ACTIVITY>
Pull every line with "descripción" from the entries below.

Data records:
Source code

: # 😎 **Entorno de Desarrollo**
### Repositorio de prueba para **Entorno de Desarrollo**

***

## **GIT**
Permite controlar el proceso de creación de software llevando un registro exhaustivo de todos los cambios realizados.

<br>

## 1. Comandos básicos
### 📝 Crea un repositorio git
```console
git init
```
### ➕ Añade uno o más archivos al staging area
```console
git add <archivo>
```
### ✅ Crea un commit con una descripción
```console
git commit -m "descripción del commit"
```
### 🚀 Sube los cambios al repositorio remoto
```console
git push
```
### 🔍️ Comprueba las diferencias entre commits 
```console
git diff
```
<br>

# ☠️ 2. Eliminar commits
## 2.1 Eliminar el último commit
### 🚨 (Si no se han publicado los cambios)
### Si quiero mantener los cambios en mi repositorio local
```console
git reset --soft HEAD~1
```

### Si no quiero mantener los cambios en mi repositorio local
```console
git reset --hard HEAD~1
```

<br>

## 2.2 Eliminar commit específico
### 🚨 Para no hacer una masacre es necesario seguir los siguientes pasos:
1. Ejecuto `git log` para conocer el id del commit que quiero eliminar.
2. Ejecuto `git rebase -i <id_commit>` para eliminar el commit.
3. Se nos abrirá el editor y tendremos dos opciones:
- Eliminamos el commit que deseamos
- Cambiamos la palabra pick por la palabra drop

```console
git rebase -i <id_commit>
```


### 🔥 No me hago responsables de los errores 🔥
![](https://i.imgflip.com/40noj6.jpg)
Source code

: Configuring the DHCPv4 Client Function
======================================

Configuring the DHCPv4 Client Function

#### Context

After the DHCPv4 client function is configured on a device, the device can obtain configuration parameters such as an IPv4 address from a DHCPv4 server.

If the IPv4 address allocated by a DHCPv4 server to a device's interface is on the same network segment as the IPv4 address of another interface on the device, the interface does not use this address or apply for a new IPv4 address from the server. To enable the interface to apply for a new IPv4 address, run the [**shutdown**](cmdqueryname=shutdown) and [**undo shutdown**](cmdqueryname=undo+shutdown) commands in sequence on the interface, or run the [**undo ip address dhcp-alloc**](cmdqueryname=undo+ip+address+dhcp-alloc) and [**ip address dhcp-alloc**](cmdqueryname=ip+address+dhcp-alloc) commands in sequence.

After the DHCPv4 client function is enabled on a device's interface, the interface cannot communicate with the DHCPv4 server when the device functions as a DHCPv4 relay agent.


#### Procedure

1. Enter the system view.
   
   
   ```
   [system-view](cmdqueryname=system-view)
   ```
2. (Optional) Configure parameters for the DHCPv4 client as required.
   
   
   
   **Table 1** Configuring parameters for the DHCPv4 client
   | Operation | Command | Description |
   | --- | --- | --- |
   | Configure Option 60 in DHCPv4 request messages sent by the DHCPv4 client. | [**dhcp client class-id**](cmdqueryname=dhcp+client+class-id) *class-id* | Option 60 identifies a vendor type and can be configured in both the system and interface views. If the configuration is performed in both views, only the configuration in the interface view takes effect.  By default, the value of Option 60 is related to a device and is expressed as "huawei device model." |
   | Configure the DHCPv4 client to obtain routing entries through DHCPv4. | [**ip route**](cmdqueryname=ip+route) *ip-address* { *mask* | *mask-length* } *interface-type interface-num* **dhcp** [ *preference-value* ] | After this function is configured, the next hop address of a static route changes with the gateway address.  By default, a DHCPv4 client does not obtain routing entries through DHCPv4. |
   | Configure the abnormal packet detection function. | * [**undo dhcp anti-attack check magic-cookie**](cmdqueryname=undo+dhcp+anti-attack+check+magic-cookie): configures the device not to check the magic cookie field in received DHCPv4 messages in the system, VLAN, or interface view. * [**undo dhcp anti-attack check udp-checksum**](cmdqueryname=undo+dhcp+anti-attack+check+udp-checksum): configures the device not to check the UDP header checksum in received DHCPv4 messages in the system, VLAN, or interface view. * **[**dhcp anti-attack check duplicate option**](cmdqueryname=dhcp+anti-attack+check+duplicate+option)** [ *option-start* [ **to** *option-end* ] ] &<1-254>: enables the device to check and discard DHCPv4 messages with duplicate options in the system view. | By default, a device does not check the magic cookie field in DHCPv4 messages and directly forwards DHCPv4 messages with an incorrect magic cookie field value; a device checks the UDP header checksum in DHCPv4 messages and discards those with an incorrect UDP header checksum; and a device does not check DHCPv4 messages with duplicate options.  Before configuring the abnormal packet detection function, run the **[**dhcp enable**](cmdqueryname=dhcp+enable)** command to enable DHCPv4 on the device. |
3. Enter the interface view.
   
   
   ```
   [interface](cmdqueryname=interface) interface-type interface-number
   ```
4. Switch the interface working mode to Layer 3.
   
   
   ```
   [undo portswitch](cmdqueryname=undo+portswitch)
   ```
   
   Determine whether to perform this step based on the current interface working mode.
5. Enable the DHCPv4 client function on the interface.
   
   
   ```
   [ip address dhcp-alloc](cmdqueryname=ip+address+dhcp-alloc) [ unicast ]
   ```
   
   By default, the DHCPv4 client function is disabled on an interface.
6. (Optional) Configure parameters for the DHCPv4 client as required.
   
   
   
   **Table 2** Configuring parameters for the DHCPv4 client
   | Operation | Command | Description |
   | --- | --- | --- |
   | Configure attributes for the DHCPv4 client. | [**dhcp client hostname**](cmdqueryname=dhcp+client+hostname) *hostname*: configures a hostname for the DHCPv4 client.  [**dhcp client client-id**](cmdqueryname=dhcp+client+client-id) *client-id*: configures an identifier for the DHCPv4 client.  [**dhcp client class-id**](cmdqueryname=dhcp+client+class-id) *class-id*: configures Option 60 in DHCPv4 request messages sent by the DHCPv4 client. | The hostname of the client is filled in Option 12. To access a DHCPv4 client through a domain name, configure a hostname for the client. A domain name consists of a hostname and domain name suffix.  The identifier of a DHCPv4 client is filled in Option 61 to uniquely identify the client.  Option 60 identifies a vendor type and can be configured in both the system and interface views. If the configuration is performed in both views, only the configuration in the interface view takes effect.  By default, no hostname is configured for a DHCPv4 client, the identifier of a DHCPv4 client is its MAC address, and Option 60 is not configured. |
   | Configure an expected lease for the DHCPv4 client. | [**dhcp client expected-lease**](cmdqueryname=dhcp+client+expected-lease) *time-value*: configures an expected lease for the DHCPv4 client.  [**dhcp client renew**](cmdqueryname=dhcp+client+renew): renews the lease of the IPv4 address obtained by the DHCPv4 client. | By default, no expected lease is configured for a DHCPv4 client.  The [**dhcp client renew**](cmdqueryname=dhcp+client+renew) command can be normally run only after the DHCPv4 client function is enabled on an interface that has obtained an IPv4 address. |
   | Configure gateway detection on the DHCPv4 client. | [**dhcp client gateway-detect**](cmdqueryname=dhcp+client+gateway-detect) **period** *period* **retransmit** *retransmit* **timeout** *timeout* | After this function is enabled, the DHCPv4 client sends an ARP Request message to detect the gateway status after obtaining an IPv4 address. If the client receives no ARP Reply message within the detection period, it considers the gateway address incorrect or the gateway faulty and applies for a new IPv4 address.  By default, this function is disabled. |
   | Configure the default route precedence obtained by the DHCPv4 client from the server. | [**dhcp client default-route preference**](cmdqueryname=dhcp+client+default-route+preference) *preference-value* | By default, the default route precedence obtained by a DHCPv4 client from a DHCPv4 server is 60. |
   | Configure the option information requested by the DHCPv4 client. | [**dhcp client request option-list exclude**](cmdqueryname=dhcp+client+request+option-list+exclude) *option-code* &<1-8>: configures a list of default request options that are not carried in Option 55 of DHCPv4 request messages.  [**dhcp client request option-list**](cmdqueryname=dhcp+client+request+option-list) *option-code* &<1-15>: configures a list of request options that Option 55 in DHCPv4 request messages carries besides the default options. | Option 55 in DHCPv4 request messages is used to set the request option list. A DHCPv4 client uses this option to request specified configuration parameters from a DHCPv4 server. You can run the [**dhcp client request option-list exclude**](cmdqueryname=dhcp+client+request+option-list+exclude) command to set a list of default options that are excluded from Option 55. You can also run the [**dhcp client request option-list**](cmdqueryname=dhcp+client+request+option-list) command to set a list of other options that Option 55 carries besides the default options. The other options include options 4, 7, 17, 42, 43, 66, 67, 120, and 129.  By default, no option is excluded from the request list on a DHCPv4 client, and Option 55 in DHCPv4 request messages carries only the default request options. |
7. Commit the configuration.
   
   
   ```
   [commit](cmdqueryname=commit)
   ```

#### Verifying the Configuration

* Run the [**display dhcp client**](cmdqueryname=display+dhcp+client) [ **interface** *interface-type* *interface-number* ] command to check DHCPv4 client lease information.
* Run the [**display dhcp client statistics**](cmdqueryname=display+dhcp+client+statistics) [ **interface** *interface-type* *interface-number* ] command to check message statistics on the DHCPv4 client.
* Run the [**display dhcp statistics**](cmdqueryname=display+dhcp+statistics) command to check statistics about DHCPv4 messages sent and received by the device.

RESULT BELOW>
### ✅ Crea un commit con una descripción
git commit -m "descripción del commit"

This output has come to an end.